-- Working data follows --
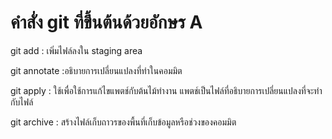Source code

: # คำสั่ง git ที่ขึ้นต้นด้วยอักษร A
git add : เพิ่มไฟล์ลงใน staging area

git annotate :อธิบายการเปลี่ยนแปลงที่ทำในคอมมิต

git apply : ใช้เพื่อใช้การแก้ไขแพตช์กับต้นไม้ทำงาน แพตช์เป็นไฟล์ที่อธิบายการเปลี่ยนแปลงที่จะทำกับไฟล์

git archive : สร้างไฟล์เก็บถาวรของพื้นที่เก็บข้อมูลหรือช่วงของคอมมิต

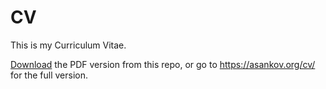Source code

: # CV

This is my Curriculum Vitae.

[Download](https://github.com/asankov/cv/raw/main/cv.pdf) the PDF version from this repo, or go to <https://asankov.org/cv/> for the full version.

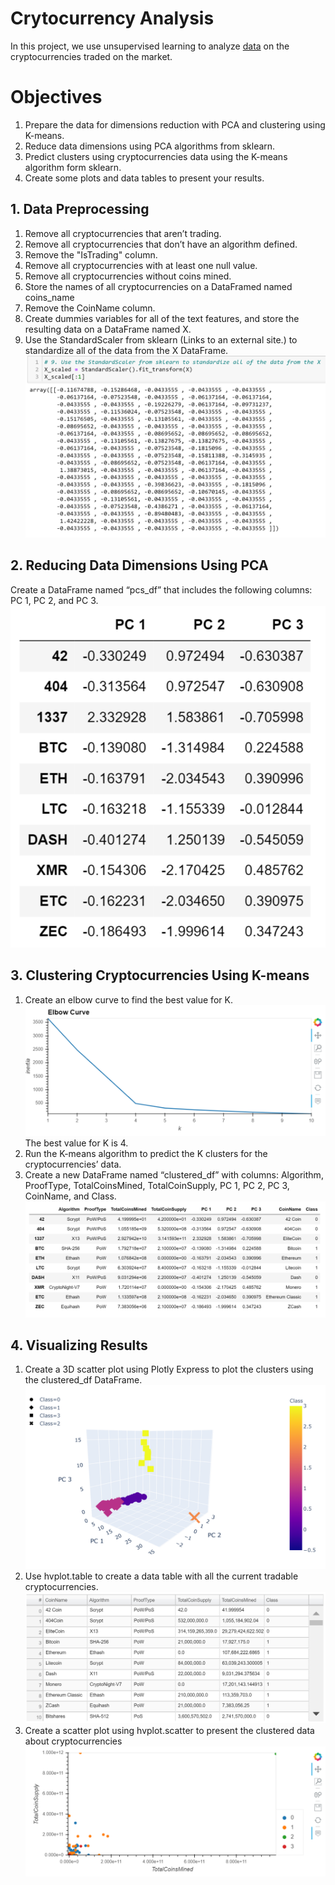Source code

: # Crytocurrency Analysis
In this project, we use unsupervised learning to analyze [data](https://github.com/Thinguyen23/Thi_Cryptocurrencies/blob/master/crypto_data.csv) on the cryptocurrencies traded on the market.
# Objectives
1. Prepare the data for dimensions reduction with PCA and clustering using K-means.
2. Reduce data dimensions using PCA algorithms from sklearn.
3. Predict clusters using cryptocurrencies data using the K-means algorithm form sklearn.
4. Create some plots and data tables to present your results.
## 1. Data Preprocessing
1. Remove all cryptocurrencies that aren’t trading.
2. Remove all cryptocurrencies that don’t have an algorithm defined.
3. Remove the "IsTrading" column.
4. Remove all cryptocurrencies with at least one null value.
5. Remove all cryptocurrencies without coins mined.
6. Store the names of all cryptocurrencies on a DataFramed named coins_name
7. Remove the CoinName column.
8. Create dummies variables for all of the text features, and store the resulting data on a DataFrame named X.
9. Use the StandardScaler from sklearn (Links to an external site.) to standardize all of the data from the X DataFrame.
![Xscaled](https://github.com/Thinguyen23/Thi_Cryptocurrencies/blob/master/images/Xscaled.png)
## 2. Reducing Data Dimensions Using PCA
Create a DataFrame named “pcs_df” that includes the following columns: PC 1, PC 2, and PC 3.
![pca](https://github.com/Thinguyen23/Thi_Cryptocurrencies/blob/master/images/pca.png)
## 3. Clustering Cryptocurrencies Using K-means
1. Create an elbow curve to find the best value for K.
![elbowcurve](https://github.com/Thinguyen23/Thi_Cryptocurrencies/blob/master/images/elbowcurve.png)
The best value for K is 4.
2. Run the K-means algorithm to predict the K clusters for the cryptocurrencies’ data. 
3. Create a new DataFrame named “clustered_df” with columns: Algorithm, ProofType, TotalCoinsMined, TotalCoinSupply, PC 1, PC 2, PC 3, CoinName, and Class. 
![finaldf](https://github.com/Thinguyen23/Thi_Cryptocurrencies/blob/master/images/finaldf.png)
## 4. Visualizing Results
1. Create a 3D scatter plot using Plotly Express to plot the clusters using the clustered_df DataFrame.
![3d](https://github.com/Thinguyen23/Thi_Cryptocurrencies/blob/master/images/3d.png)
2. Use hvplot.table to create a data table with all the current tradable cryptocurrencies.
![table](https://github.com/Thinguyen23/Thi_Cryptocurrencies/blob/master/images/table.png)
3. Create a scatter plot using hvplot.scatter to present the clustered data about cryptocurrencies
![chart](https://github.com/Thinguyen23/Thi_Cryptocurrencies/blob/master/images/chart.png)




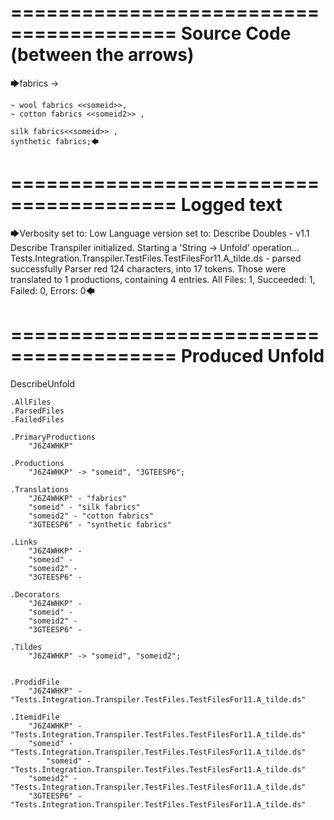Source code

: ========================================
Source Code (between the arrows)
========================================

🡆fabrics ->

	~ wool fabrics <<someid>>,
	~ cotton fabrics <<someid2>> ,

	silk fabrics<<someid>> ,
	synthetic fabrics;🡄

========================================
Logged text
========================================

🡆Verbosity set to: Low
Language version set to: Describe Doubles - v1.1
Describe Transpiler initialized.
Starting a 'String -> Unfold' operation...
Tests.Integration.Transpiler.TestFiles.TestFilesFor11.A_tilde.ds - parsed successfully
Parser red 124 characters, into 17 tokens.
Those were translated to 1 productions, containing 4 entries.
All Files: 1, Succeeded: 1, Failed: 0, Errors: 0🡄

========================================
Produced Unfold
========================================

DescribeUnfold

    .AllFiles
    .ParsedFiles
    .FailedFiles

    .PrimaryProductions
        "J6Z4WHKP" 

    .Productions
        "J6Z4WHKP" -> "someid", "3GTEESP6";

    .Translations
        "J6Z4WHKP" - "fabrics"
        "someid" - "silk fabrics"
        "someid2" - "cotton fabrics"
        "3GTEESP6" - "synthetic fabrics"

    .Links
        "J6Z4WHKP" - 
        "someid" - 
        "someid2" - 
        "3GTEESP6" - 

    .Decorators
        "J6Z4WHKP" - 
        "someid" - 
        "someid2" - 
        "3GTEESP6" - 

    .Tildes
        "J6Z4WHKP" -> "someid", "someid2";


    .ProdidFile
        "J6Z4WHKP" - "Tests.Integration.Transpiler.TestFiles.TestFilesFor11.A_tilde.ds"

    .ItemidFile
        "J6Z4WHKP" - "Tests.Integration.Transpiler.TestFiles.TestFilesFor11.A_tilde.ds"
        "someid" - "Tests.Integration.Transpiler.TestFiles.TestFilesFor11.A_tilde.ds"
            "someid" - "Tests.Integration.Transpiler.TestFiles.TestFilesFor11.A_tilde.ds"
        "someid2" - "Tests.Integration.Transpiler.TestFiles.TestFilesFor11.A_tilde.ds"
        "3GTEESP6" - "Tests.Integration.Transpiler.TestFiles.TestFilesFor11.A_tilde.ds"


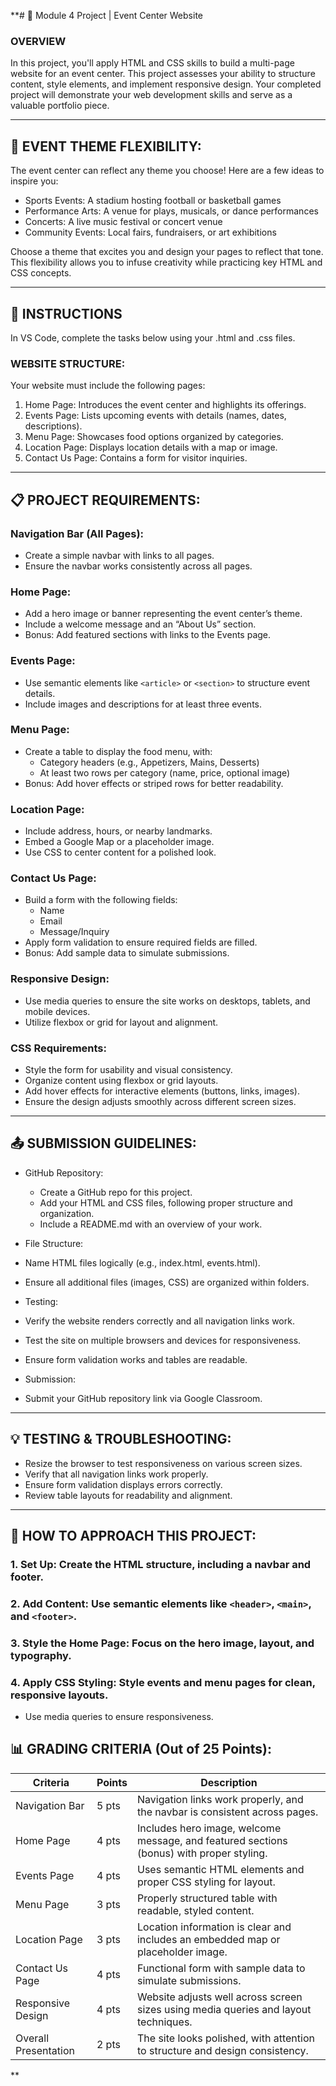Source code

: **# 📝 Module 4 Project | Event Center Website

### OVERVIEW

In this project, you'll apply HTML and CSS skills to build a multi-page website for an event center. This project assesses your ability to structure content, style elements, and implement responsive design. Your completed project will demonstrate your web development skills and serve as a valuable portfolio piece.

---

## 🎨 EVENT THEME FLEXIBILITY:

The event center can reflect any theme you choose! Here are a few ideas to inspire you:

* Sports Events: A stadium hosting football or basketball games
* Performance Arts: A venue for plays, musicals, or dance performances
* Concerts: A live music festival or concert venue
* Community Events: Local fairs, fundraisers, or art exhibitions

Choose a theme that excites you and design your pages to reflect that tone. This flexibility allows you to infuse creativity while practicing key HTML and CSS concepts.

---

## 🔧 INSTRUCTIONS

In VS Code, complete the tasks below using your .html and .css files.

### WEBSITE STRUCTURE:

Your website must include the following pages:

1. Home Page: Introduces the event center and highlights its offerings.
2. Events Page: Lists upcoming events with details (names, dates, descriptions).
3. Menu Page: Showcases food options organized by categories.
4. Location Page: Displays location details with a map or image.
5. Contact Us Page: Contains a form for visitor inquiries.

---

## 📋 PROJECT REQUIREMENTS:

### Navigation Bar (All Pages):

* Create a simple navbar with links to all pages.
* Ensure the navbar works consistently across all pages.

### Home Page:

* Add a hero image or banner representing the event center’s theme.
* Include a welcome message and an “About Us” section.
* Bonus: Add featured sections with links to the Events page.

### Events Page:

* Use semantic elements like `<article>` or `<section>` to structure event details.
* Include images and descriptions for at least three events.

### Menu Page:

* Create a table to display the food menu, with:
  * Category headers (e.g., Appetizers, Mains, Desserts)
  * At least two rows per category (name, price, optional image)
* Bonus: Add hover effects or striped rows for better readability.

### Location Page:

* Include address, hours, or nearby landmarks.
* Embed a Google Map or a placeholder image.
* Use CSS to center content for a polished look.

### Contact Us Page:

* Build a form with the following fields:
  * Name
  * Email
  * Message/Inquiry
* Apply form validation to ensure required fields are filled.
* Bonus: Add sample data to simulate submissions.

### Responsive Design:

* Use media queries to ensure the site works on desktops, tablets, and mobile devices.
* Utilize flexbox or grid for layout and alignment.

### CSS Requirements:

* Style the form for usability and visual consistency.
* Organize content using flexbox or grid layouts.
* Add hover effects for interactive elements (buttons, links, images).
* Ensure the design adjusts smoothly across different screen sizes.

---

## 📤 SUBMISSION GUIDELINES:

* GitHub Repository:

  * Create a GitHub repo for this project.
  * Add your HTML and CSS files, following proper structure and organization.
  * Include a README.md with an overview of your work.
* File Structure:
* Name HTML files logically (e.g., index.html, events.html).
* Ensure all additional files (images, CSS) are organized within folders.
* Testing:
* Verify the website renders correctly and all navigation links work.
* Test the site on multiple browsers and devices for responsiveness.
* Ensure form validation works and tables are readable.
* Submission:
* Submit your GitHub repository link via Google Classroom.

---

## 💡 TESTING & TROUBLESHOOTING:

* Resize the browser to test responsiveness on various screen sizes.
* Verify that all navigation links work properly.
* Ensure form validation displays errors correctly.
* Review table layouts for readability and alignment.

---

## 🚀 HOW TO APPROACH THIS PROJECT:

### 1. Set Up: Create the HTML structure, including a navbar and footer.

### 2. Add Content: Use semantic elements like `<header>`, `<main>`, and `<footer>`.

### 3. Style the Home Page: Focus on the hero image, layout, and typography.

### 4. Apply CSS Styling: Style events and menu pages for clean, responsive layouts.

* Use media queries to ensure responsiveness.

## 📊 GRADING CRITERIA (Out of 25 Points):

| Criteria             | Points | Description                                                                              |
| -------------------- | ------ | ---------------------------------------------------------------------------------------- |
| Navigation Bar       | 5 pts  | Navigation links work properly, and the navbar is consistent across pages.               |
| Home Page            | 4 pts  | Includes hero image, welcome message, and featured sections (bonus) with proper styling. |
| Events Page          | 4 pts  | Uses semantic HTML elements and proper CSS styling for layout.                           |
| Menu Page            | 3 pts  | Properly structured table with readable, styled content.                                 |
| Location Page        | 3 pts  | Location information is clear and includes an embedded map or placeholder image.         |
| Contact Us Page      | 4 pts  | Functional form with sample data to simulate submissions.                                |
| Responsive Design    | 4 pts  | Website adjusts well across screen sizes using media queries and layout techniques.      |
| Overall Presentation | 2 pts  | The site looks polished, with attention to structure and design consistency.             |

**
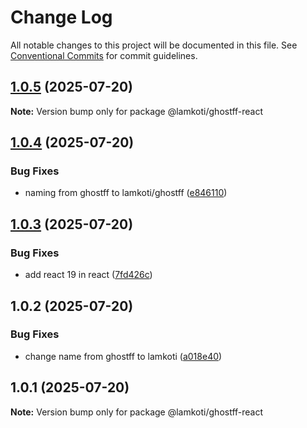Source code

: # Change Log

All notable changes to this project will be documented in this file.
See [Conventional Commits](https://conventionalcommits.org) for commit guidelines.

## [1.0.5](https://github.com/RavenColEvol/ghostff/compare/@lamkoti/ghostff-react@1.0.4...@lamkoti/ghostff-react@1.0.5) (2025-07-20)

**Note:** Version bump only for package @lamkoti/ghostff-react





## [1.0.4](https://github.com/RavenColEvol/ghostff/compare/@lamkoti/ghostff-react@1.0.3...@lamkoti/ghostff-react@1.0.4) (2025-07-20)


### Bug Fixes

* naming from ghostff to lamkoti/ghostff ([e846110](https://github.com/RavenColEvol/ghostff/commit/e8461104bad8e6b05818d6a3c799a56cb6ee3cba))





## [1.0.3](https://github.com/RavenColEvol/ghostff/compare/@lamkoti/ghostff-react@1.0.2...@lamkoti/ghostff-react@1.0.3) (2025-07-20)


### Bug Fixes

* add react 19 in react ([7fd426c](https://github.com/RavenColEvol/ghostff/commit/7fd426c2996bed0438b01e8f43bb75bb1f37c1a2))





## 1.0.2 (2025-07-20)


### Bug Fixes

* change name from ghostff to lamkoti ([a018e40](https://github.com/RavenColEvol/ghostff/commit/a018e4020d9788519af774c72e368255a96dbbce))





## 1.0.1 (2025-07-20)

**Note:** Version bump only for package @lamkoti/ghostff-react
-- Working data concluded --
**Assignment**
From the opening line of the entries, copy each line exactly until the line with "## 2. Reducing Data Dimensions Using PCA", which is copied as well; leave out pictures.

**Answer to this exercise**
Source code

: # คำสั่ง git ที่ขึ้นต้นด้วยอักษร A
git add : เพิ่มไฟล์ลงใน staging area

git annotate :อธิบายการเปลี่ยนแปลงที่ทำในคอมมิต

git apply : ใช้เพื่อใช้การแก้ไขแพตช์กับต้นไม้ทำงาน แพตช์เป็นไฟล์ที่อธิบายการเปลี่ยนแปลงที่จะทำกับไฟล์

git archive : สร้างไฟล์เก็บถาวรของพื้นที่เก็บข้อมูลหรือช่วงของคอมมิต

Source code

: # CV

This is my Curriculum Vitae.

[Download](https://github.com/asankov/cv/raw/main/cv.pdf) the PDF version from this repo, or go to <https://asankov.org/cv/> for the full version.

Source code

: # Crytocurrency Analysis
In this project, we use unsupervised learning to analyze [data](https://github.com/Thinguyen23/Thi_Cryptocurrencies/blob/master/crypto_data.csv) on the cryptocurrencies traded on the market.
# Objectives
1. Prepare the data for dimensions reduction with PCA and clustering using K-means.
2. Reduce data dimensions using PCA algorithms from sklearn.
3. Predict clusters using cryptocurrencies data using the K-means algorithm form sklearn.
4. Create some plots and data tables to present your results.
## 1. Data Preprocessing
1. Remove all cryptocurrencies that aren’t trading.
2. Remove all cryptocurrencies that don’t have an algorithm defined.
3. Remove the "IsTrading" column.
4. Remove all cryptocurrencies with at least one null value.
5. Remove all cryptocurrencies without coins mined.
6. Store the names of all cryptocurrencies on a DataFramed named coins_name
7. Remove the CoinName column.
8. Create dummies variables for all of the text features, and store the resulting data on a DataFrame named X.
9. Use the StandardScaler from sklearn (Links to an external site.) to standardize all of the data from the X DataFrame.
![Xscaled](https://github.com/Thinguyen23/Thi_Cryptocurrencies/blob/master/images/Xscaled.png)
## 2. Reducing Data Dimensions Using PCA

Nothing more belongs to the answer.